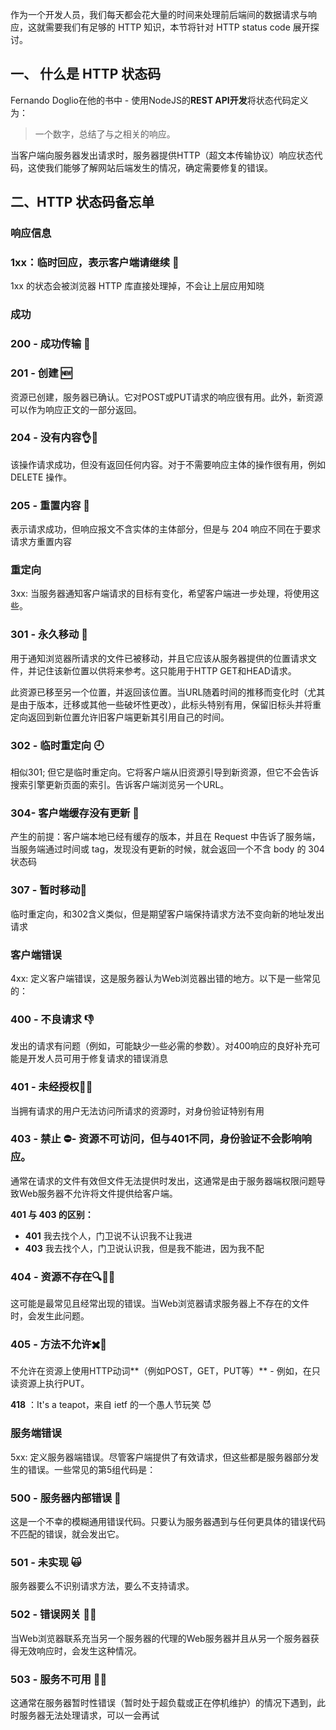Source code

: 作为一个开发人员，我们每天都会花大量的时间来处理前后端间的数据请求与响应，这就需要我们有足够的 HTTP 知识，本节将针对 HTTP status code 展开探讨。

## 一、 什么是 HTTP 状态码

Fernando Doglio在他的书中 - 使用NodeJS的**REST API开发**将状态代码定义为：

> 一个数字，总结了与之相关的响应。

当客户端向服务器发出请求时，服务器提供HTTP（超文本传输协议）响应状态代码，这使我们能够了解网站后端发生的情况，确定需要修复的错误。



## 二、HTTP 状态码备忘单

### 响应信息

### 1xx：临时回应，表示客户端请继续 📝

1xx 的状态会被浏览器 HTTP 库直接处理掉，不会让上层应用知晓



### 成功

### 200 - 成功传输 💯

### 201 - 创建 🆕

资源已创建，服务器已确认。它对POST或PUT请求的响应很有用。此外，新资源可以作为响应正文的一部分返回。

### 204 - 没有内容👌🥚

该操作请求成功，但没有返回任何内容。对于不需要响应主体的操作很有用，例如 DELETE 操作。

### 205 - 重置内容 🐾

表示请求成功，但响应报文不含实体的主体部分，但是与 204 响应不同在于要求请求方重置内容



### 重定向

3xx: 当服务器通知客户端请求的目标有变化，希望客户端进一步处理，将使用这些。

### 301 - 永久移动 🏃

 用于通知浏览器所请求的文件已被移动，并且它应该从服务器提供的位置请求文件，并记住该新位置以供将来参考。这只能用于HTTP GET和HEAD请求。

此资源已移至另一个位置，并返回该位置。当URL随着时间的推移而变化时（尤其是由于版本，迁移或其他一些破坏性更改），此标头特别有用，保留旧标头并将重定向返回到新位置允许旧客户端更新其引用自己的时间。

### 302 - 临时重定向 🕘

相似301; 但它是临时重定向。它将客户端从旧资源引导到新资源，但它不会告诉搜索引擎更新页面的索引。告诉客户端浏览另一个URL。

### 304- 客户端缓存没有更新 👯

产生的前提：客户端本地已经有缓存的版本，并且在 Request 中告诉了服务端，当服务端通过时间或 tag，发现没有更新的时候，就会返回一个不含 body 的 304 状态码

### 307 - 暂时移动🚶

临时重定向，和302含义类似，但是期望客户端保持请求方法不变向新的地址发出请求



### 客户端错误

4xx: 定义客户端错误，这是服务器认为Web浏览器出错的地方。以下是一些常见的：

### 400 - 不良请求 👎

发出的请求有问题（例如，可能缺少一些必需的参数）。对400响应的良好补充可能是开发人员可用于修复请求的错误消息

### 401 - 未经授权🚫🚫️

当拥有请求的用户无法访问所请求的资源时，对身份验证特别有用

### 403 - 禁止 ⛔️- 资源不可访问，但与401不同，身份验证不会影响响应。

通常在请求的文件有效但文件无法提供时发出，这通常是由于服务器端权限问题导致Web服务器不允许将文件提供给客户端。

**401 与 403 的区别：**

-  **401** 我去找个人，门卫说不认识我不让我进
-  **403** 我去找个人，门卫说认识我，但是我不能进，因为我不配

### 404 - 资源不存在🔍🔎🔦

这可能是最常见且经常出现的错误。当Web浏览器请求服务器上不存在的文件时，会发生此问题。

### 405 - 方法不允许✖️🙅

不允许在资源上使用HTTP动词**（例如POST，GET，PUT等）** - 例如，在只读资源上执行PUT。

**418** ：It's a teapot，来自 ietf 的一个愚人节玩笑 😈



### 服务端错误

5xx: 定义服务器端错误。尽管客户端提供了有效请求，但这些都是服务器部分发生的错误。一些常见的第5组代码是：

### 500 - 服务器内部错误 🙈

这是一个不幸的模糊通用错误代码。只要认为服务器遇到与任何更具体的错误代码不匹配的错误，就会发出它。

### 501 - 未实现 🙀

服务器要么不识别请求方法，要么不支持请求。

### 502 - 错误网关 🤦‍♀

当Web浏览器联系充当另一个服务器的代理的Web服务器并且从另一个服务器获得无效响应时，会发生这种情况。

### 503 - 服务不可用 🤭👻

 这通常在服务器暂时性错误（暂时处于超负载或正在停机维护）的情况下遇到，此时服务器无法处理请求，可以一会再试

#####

* Required action
The answer is the whole listing above, written out verbatim, without its pictures.

* Solved problem
Source code

: 作为一个开发人员，我们每天都会花大量的时间来处理前后端间的数据请求与响应，这就需要我们有足够的 HTTP 知识，本节将针对 HTTP status code 展开探讨。

## 一、 什么是 HTTP 状态码

Fernando Doglio在他的书中 - 使用NodeJS的**REST API开发**将状态代码定义为：

> 一个数字，总结了与之相关的响应。

当客户端向服务器发出请求时，服务器提供HTTP（超文本传输协议）响应状态代码，这使我们能够了解网站后端发生的情况，确定需要修复的错误。



## 二、HTTP 状态码备忘单

### 响应信息

### 1xx：临时回应，表示客户端请继续 📝

1xx 的状态会被浏览器 HTTP 库直接处理掉，不会让上层应用知晓



### 成功

### 200 - 成功传输 💯

### 201 - 创建 🆕

资源已创建，服务器已确认。它对POST或PUT请求的响应很有用。此外，新资源可以作为响应正文的一部分返回。

### 204 - 没有内容👌🥚

该操作请求成功，但没有返回任何内容。对于不需要响应主体的操作很有用，例如 DELETE 操作。

### 205 - 重置内容 🐾

表示请求成功，但响应报文不含实体的主体部分，但是与 204 响应不同在于要求请求方重置内容



### 重定向

3xx: 当服务器通知客户端请求的目标有变化，希望客户端进一步处理，将使用这些。

### 301 - 永久移动 🏃

 用于通知浏览器所请求的文件已被移动，并且它应该从服务器提供的位置请求文件，并记住该新位置以供将来参考。这只能用于HTTP GET和HEAD请求。

此资源已移至另一个位置，并返回该位置。当URL随着时间的推移而变化时（尤其是由于版本，迁移或其他一些破坏性更改），此标头特别有用，保留旧标头并将重定向返回到新位置允许旧客户端更新其引用自己的时间。

### 302 - 临时重定向 🕘

相似301; 但它是临时重定向。它将客户端从旧资源引导到新资源，但它不会告诉搜索引擎更新页面的索引。告诉客户端浏览另一个URL。

### 304- 客户端缓存没有更新 👯

产生的前提：客户端本地已经有缓存的版本，并且在 Request 中告诉了服务端，当服务端通过时间或 tag，发现没有更新的时候，就会返回一个不含 body 的 304 状态码

### 307 - 暂时移动🚶

临时重定向，和302含义类似，但是期望客户端保持请求方法不变向新的地址发出请求



### 客户端错误

4xx: 定义客户端错误，这是服务器认为Web浏览器出错的地方。以下是一些常见的：

### 400 - 不良请求 👎

发出的请求有问题（例如，可能缺少一些必需的参数）。对400响应的良好补充可能是开发人员可用于修复请求的错误消息

### 401 - 未经授权🚫🚫️

当拥有请求的用户无法访问所请求的资源时，对身份验证特别有用

### 403 - 禁止 ⛔️- 资源不可访问，但与401不同，身份验证不会影响响应。

通常在请求的文件有效但文件无法提供时发出，这通常是由于服务器端权限问题导致Web服务器不允许将文件提供给客户端。

**401 与 403 的区别：**

-  **401** 我去找个人，门卫说不认识我不让我进
-  **403** 我去找个人，门卫说认识我，但是我不能进，因为我不配

### 404 - 资源不存在🔍🔎🔦

这可能是最常见且经常出现的错误。当Web浏览器请求服务器上不存在的文件时，会发生此问题。

### 405 - 方法不允许✖️🙅

不允许在资源上使用HTTP动词**（例如POST，GET，PUT等）** - 例如，在只读资源上执行PUT。

**418** ：It's a teapot，来自 ietf 的一个愚人节玩笑 😈



### 服务端错误

5xx: 定义服务器端错误。尽管客户端提供了有效请求，但这些都是服务器部分发生的错误。一些常见的第5组代码是：

### 500 - 服务器内部错误 🙈

这是一个不幸的模糊通用错误代码。只要认为服务器遇到与任何更具体的错误代码不匹配的错误，就会发出它。

### 501 - 未实现 🙀

服务器要么不识别请求方法，要么不支持请求。

### 502 - 错误网关 🤦‍♀

当Web浏览器联系充当另一个服务器的代理的Web服务器并且从另一个服务器获得无效响应时，会发生这种情况。

### 503 - 服务不可用 🤭👻

 这通常在服务器暂时性错误（暂时处于超负载或正在停机维护）的情况下遇到，此时服务器无法处理请求，可以一会再试

#####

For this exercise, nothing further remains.